Until this year, the best part of being a mogul at a multibillion-dollar global-media empire (aside from the private jets, the eight-figure salaries, the celebrities sucking up to you) was that the job seemed to come with a lifetime guarantee.
But then, last March, even the moguls learned to sweat. That's when Disney shareholders socked Michael Eisner with a 43 percent no-confidence vote, a reversal of fortune that helped him shed his 20-year chairman-of-the-board title immediately and announce his retirement as Disney's CEO in 2006. Eisner, 62, isn't the only entertainment titan to get roughed up in 2004: This summer, after years of bickering with CEO Sumner Redstone, Viacom president and COO Mel Karmazin finally left the company (although he reportedly did get to take home a fabulous $30 million parting gift). As one top Hollywood power agent puts it: ''The fear of being fired has suddenly become real for people who were used to doing the firing.''
Of course, one billionaire's misfortune is another's opportunity and the other big story in mogulville this year has been the guessing game of who will succeed at succession. Who, for instance, will become Disney's next CEO? The Disney board of directors is hiring a headhunting firm to help sift through the possibilities, and has said it wants to choose a candidate by June. Will it be Disney president Robert Iger (Eisner's choice)? Yahoo! chief (and former Warner Bros. studio head) Terry Semel? News Corp. COO Peter Chernin? CBS honcho Les Moonves? If the winner is one of these guys, well, that opens up a new job, and the corporate musical chairs that would ensue might make for one entertaining reality show!
Karmazin's exit from Viacom not to mention Redstone's approaching 82nd birthday has made that company particularly fertile territory for succession speculation. In June, Redstone anointed MTV head Tom Freston and CBS' Moonves as co-presidents and co-chief operating officers, squeezing out Viacom Entertainment Group chair Jonathan Dolgen (who bolted the very next day). The move pitted these two old pals (who sometimes vacation together) in a classic Lear-like struggle over the future of the crown. Moonves claims that ''we're both keeping our eye on doing our jobs so this really isn't a battle to see who succeeds Sumner,'' but industry wags expect the competition to get downright Shakespearean.
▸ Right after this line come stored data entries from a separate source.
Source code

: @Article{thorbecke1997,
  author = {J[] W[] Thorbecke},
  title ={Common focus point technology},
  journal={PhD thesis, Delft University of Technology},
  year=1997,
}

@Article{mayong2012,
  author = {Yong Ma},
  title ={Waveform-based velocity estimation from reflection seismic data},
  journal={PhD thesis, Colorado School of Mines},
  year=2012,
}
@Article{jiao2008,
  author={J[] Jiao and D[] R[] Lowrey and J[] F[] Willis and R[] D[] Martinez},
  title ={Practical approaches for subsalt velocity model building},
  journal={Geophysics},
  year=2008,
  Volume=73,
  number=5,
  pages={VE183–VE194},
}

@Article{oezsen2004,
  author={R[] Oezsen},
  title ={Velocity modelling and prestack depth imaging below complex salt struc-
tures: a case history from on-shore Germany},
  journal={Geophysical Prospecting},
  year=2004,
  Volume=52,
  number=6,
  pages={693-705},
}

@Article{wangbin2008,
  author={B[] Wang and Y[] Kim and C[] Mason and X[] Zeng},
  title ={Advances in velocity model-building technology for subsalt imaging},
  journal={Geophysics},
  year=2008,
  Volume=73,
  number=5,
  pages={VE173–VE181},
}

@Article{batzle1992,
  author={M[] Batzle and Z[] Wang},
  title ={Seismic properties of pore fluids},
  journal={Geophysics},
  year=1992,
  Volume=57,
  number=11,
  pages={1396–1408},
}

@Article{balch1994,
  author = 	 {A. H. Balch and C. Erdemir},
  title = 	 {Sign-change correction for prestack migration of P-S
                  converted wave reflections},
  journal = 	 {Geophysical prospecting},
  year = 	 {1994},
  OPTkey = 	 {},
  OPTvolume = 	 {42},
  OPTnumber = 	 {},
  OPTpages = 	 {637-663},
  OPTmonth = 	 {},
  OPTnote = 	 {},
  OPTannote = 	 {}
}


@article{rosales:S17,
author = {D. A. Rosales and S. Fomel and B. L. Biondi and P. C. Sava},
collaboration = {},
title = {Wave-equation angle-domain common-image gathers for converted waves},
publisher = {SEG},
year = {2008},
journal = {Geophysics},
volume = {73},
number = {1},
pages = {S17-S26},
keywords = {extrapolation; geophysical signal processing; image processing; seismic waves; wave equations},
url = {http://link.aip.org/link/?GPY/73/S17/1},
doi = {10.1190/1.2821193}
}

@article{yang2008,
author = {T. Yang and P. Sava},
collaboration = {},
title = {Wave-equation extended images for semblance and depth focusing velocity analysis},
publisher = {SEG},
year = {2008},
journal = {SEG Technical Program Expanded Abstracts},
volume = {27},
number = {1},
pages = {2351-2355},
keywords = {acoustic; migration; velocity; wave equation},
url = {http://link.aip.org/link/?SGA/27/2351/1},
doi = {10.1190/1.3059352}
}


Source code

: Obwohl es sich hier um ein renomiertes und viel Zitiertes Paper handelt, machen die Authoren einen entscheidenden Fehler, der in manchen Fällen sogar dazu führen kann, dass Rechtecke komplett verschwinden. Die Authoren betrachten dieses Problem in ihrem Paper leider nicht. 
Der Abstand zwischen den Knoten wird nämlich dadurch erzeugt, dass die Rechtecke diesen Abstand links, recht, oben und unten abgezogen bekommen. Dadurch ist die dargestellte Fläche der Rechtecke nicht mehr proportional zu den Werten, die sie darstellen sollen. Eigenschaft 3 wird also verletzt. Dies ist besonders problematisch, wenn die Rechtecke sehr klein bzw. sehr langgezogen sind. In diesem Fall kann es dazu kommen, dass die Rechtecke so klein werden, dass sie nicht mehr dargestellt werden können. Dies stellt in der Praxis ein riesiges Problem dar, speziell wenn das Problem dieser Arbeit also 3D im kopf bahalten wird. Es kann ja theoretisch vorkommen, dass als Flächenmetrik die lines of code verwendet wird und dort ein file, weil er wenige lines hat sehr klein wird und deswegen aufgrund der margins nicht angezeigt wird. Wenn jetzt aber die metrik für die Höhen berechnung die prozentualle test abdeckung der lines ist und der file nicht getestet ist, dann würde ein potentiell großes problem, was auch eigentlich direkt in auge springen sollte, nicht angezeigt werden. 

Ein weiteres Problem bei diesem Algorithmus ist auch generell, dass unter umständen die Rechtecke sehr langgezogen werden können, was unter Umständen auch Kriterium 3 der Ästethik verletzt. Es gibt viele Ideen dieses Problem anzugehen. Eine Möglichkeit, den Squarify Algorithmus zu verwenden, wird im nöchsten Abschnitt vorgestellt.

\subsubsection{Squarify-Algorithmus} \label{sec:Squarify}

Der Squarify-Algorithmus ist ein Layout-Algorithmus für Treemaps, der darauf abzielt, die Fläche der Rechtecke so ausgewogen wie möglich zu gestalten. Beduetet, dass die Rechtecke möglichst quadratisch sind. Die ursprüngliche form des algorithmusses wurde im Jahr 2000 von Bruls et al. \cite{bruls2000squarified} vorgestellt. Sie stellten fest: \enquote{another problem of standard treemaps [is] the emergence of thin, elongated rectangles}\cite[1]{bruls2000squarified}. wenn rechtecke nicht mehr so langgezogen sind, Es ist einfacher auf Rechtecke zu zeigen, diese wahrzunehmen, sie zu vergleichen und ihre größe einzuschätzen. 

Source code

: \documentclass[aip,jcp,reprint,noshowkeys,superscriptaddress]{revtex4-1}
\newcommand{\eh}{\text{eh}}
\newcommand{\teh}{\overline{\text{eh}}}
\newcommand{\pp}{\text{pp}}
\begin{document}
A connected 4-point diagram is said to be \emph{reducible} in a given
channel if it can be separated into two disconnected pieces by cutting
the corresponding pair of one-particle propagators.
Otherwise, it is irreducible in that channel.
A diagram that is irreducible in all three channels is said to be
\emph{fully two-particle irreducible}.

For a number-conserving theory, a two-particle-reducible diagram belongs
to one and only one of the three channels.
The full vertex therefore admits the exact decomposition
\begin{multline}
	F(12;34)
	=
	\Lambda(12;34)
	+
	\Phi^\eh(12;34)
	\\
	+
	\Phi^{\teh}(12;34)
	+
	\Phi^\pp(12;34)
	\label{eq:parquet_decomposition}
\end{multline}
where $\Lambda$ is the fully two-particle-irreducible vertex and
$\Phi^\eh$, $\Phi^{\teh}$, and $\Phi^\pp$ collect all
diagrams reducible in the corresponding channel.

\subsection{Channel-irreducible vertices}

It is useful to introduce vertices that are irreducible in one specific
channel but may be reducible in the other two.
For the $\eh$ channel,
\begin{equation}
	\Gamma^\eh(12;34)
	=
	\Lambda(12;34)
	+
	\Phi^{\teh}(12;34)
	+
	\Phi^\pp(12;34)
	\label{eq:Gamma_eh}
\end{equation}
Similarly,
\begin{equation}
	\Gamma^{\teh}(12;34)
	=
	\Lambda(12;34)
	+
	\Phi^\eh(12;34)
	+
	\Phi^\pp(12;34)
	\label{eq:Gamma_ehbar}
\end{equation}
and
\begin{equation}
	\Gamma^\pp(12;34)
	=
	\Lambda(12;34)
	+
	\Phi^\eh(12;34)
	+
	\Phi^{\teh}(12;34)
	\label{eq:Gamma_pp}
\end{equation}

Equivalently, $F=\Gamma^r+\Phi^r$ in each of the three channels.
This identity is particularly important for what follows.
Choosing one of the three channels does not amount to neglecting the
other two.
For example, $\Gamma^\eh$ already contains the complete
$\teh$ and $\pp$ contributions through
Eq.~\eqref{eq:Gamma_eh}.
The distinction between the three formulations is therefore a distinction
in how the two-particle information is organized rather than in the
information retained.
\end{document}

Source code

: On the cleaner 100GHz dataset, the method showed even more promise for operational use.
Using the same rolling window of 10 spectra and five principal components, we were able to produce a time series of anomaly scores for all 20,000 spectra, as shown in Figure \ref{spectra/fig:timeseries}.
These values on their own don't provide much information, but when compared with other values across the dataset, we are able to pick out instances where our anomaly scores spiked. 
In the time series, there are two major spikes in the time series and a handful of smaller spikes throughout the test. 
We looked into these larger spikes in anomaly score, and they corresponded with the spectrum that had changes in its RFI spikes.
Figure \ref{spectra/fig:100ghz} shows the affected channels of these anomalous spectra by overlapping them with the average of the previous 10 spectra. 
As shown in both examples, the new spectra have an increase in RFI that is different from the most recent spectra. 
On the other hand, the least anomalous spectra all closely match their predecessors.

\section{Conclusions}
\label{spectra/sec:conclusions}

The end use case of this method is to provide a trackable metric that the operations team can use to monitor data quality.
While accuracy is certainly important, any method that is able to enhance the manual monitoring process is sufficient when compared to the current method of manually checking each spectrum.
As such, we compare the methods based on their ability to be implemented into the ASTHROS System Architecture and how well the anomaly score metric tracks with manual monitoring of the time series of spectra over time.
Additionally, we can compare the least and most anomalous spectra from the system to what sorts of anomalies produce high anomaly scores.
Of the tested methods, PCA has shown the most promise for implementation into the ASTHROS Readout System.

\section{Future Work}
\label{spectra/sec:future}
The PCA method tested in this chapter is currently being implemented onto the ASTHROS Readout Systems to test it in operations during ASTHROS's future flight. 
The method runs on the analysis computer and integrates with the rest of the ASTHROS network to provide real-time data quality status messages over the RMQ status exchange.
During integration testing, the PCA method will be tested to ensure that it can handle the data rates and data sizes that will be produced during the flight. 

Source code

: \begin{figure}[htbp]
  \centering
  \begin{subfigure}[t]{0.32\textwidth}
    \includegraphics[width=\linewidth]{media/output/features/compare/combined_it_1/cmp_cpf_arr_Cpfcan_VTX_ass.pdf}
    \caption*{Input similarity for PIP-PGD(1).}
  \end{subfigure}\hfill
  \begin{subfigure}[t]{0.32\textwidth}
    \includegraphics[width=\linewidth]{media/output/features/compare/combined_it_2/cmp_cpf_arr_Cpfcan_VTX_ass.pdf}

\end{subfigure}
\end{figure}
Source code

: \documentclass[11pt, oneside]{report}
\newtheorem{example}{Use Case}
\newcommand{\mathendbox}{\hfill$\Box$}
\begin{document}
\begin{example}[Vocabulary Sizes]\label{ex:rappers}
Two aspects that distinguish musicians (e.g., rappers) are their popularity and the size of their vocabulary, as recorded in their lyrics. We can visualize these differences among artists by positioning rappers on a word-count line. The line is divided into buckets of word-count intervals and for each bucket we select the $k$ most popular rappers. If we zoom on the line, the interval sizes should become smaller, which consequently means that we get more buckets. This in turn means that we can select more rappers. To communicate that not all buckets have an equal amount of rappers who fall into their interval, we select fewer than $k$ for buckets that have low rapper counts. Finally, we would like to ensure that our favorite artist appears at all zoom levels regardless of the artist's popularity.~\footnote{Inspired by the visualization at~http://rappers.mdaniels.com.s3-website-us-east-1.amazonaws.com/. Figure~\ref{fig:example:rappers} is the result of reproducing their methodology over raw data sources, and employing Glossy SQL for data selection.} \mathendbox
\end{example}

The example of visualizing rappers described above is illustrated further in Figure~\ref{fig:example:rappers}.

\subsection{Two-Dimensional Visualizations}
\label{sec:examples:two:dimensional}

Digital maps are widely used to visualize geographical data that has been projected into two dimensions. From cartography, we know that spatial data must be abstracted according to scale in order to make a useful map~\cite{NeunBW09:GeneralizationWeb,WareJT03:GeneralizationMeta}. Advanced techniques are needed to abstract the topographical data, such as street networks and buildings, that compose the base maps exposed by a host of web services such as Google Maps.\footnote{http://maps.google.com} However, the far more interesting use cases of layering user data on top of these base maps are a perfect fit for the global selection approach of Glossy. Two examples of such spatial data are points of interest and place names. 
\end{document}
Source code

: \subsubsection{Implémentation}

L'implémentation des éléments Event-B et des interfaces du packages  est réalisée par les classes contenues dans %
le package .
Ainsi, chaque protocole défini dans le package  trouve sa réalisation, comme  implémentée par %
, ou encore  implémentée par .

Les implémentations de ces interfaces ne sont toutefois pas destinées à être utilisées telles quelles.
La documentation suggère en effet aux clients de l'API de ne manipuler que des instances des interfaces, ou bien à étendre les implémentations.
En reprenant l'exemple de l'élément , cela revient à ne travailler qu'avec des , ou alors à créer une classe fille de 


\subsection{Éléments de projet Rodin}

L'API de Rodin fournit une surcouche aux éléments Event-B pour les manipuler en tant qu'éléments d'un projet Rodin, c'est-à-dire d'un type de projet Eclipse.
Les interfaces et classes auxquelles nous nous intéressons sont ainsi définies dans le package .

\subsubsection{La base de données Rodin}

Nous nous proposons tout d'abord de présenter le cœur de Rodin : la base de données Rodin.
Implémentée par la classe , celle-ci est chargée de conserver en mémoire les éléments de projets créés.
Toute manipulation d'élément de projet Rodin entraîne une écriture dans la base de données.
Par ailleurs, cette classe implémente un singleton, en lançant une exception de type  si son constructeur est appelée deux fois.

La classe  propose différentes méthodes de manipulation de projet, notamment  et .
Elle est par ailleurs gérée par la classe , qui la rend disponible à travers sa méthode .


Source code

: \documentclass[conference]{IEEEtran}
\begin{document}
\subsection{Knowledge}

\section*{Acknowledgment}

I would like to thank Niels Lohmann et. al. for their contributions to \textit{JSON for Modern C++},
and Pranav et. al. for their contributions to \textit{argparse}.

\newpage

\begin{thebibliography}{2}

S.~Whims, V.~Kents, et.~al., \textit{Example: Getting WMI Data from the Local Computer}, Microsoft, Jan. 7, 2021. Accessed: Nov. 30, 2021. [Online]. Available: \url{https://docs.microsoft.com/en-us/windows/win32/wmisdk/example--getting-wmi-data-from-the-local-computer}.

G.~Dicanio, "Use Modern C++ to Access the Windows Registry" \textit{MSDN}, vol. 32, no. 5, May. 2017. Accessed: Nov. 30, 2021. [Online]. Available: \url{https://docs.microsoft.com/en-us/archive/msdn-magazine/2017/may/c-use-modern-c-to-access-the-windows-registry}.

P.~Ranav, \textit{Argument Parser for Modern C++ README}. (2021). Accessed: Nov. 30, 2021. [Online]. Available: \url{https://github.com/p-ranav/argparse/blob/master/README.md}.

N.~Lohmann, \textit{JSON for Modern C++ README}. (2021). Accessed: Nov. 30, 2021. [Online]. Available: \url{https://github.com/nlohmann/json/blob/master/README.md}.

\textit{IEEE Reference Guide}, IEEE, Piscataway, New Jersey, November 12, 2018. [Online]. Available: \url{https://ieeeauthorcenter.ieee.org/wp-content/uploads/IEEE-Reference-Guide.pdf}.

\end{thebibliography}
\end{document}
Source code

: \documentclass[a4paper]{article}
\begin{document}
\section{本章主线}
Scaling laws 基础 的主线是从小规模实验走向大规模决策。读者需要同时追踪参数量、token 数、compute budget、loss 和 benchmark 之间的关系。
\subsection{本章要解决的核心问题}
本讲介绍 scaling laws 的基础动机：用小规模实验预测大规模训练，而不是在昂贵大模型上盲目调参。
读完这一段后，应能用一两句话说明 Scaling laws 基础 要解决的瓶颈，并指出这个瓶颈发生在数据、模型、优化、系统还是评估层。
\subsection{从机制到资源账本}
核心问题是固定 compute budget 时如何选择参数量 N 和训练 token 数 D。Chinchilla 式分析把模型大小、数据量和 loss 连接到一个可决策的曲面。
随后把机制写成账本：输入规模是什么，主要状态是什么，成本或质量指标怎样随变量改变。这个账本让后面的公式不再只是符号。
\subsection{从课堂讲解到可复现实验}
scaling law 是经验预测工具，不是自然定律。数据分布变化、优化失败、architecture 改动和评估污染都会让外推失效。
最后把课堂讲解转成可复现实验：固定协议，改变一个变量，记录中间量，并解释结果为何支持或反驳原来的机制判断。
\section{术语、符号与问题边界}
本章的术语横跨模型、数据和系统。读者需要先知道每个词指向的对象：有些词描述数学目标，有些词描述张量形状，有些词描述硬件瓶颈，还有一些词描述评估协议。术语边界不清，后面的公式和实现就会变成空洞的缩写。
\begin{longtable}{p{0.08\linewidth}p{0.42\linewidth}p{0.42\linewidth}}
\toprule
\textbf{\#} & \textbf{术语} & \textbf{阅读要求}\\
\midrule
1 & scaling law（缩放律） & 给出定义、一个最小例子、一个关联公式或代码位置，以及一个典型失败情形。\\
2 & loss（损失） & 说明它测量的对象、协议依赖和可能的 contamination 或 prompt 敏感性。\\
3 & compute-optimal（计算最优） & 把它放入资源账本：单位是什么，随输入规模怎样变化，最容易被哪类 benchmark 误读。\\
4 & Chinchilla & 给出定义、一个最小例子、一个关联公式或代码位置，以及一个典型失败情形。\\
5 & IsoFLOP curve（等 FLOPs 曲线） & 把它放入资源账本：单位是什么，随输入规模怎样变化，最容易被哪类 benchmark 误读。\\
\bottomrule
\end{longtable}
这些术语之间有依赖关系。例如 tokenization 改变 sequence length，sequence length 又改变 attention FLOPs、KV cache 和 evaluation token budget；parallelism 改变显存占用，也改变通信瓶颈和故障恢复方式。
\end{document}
Not every media company is in the midst of a dramatic succession struggle. Au contraire! Richard D. Parsons, the 56-year-old CEO of Time Warner (EW's parent company), won't be heading for a retirement village in Boca anytime soon. Under his watch, the Time Warner empire (which wisely dumped its ailing music division) has arguably the most collegial team at its helm, with 60-year-old Don Logan as chairman of the Media & Communications Group, and heir apparent Jeffrey Bewkes, 52, as chairman of the Entertainment & Network Group. Over at Sony, which merged with BMG this year and purchased MGM, 62-year-old Sony Corp. of America chairman-CEO Sir Howard Stringer has two potential future kings: Michael Lynton, 44, the former president of Time Warner International, whom Stringer hired as chairman and chief executive of Sony Pictures Entertainment; and Andrew Lack, 57, who now oversees Sony BMG Music Entertainment.